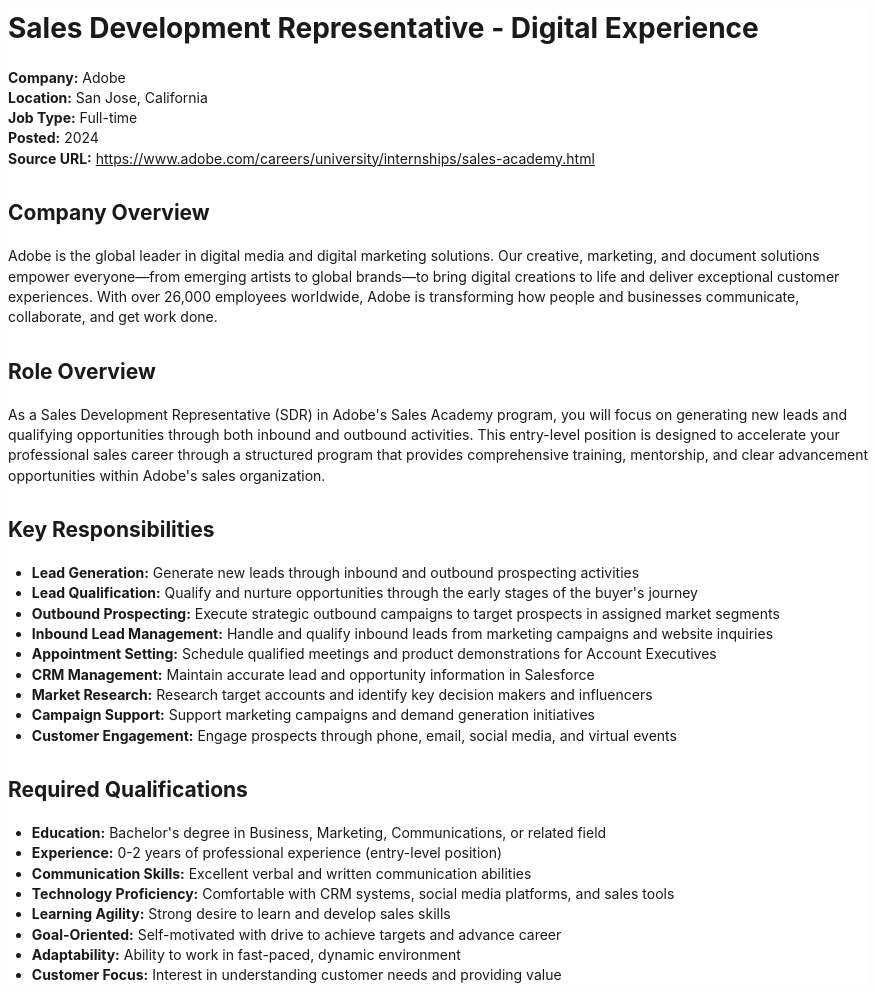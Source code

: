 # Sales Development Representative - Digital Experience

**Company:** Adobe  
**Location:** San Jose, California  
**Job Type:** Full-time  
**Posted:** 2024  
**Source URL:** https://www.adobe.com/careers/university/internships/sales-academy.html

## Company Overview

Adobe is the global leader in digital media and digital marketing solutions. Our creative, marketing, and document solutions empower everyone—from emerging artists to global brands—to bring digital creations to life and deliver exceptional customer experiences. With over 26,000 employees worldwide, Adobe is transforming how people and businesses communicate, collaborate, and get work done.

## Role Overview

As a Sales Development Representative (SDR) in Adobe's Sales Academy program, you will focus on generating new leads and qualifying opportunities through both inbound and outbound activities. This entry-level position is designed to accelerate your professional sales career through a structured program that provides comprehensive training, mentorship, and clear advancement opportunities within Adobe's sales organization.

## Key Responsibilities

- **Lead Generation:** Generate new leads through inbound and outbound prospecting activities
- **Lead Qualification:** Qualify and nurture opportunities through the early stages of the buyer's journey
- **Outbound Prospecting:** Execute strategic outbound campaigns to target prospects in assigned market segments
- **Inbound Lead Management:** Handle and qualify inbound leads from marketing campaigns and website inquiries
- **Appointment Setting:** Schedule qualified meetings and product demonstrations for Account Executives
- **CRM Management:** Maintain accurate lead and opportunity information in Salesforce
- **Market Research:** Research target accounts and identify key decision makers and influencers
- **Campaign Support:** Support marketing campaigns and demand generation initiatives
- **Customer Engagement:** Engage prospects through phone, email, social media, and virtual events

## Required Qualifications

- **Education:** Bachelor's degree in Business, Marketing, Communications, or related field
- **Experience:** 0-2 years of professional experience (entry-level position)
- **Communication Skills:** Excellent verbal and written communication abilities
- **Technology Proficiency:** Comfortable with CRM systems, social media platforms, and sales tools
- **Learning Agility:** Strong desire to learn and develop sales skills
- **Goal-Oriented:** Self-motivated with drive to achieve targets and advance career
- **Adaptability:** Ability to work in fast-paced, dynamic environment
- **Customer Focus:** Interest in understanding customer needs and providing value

==========

What you need to do: What is needed is an exact copy of the lines from the beginning of the data through the line containing "## Company Overview", both included, without any pictures.

Result:
Source code

: # Sales Development Representative - Digital Experience

**Company:** Adobe  
**Location:** San Jose, California  
**Job Type:** Full-time  
**Posted:** 2024  
**Source URL:** https://www.adobe.com/careers/university/internships/sales-academy.html

## Company Overview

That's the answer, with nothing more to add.